◆ What is being asked: Please copy each line of the listing that includes the string "この政令は".
═════ Records supplied
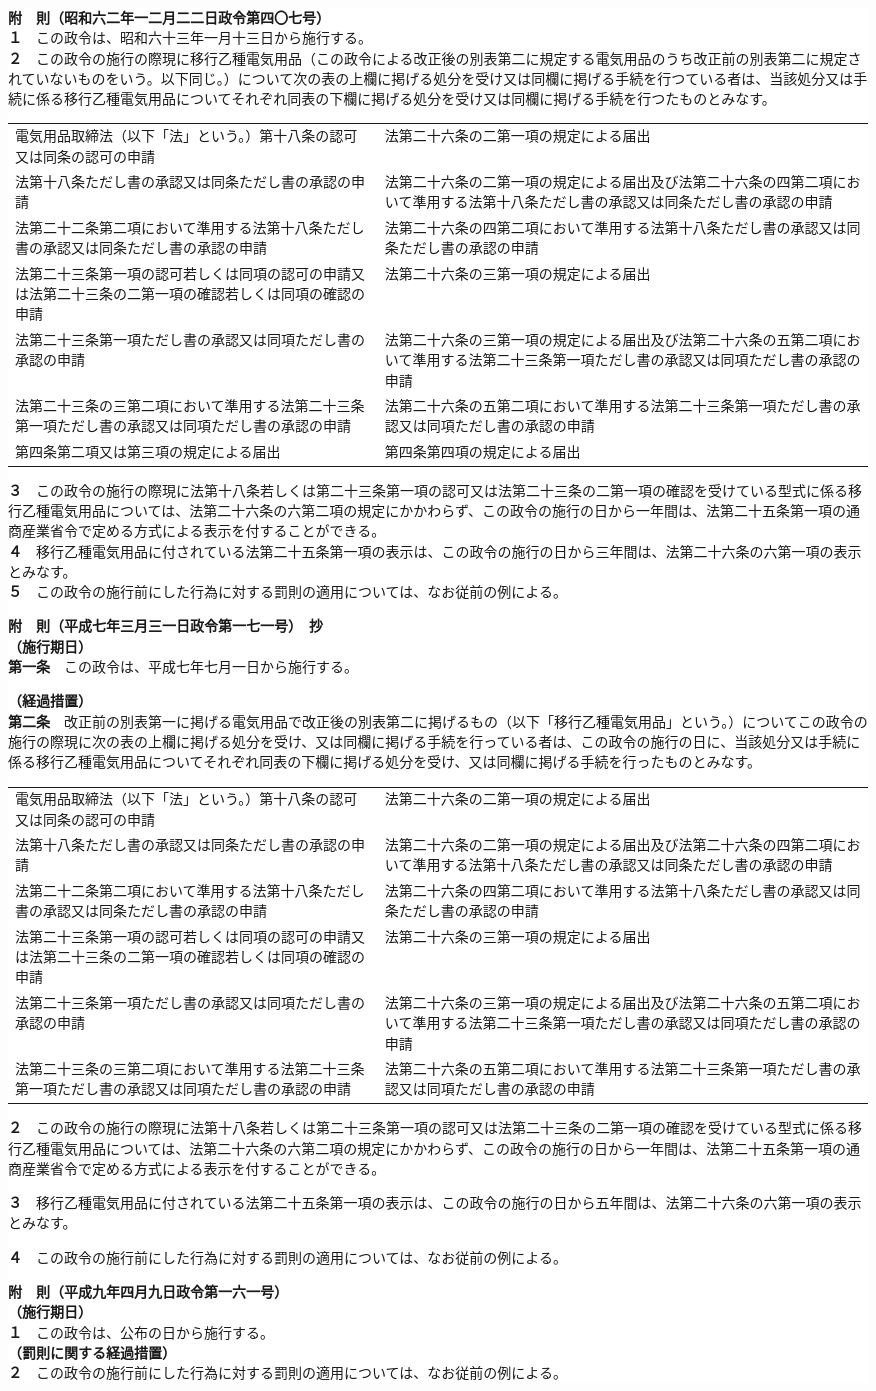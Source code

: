 **附　則（昭和六二年一二月二二日政令第四〇七号）**  
**１**　この政令は、昭和六十三年一月十三日から施行する。  
**２**　この政令の施行の際現に移行乙種電気用品（この政令による改正後の別表第二に規定する電気用品のうち改正前の別表第二に規定されていないものをいう。以下同じ。）について次の表の上欄に掲げる処分を受け又は同欄に掲げる手続を行つている者は、当該処分又は手続に係る移行乙種電気用品についてそれぞれ同表の下欄に掲げる処分を受け又は同欄に掲げる手続を行つたものとみなす。  

|||  
| --- | --- |  
|電気用品取締法（以下「法」という。）第十八条の認可又は同条の認可の申請|法第二十六条の二第一項の規定による届出|  
|法第十八条ただし書の承認又は同条ただし書の承認の申請|法第二十六条の二第一項の規定による届出及び法第二十六条の四第二項において準用する法第十八条ただし書の承認又は同条ただし書の承認の申請|  
|法第二十二条第二項において準用する法第十八条ただし書の承認又は同条ただし書の承認の申請|法第二十六条の四第二項において準用する法第十八条ただし書の承認又は同条ただし書の承認の申請|  
|法第二十三条第一項の認可若しくは同項の認可の申請又は法第二十三条の二第一項の確認若しくは同項の確認の申請|法第二十六条の三第一項の規定による届出|  
|法第二十三条第一項ただし書の承認又は同項ただし書の承認の申請|法第二十六条の三第一項の規定による届出及び法第二十六条の五第二項において準用する法第二十三条第一項ただし書の承認又は同項ただし書の承認の申請|  
|法第二十三条の三第二項において準用する法第二十三条第一項ただし書の承認又は同項ただし書の承認の申請|法第二十六条の五第二項において準用する法第二十三条第一項ただし書の承認又は同項ただし書の承認の申請|  
|第四条第二項又は第三項の規定による届出|第四条第四項の規定による届出|  
  
**３**　この政令の施行の際現に法第十八条若しくは第二十三条第一項の認可又は法第二十三条の二第一項の確認を受けている型式に係る移行乙種電気用品については、法第二十六条の六第二項の規定にかかわらず、この政令の施行の日から一年間は、法第二十五条第一項の通商産業省令で定める方式による表示を付することができる。  
**４**　移行乙種電気用品に付されている法第二十五条第一項の表示は、この政令の施行の日から三年間は、法第二十六条の六第一項の表示とみなす。  
**５**　この政令の施行前にした行為に対する罰則の適用については、なお従前の例による。  
  
**附　則（平成七年三月三一日政令第一七一号）　抄**  
**（施行期日）**  
**第一条**　この政令は、平成七年七月一日から施行する。  
  
**（経過措置）**  
**第二条**　改正前の別表第一に掲げる電気用品で改正後の別表第二に掲げるもの（以下「移行乙種電気用品」という。）についてこの政令の施行の際現に次の表の上欄に掲げる処分を受け、又は同欄に掲げる手続を行っている者は、この政令の施行の日に、当該処分又は手続に係る移行乙種電気用品についてそれぞれ同表の下欄に掲げる処分を受け、又は同欄に掲げる手続を行ったものとみなす。  

|||  
| --- | --- |  
|電気用品取締法（以下「法」という。）第十八条の認可又は同条の認可の申請|法第二十六条の二第一項の規定による届出|  
|法第十八条ただし書の承認又は同条ただし書の承認の申請|法第二十六条の二第一項の規定による届出及び法第二十六条の四第二項において準用する法第十八条ただし書の承認又は同条ただし書の承認の申請|  
|法第二十二条第二項において準用する法第十八条ただし書の承認又は同条ただし書の承認の申請|法第二十六条の四第二項において準用する法第十八条ただし書の承認又は同条ただし書の承認の申請|  
|法第二十三条第一項の認可若しくは同項の認可の申請又は法第二十三条の二第一項の確認若しくは同項の確認の申請|法第二十六条の三第一項の規定による届出|  
|法第二十三条第一項ただし書の承認又は同項ただし書の承認の申請|法第二十六条の三第一項の規定による届出及び法第二十六条の五第二項において準用する法第二十三条第一項ただし書の承認又は同項ただし書の承認の申請|  
|法第二十三条の三第二項において準用する法第二十三条第一項ただし書の承認又は同項ただし書の承認の申請|法第二十六条の五第二項において準用する法第二十三条第一項ただし書の承認又は同項ただし書の承認の申請|  
  
  
**２**　この政令の施行の際現に法第十八条若しくは第二十三条第一項の認可又は法第二十三条の二第一項の確認を受けている型式に係る移行乙種電気用品については、法第二十六条の六第二項の規定にかかわらず、この政令の施行の日から一年間は、法第二十五条第一項の通商産業省令で定める方式による表示を付することができる。  
  
**３**　移行乙種電気用品に付されている法第二十五条第一項の表示は、この政令の施行の日から五年間は、法第二十六条の六第一項の表示とみなす。  
  
**４**　この政令の施行前にした行為に対する罰則の適用については、なお従前の例による。  
  
**附　則（平成九年四月九日政令第一六一号）**  
**（施行期日）**  
**１**　この政令は、公布の日から施行する。  
**（罰則に関する経過措置）**  
**２**　この政令の施行前にした行為に対する罰則の適用については、なお従前の例による。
══════════
◆ Response to the exercise:
**１**　この政令は、昭和六十三年一月十三日から施行する。  
**第一条**　この政令は、平成七年七月一日から施行する。  
**１**　この政令は、公布の日から施行する。  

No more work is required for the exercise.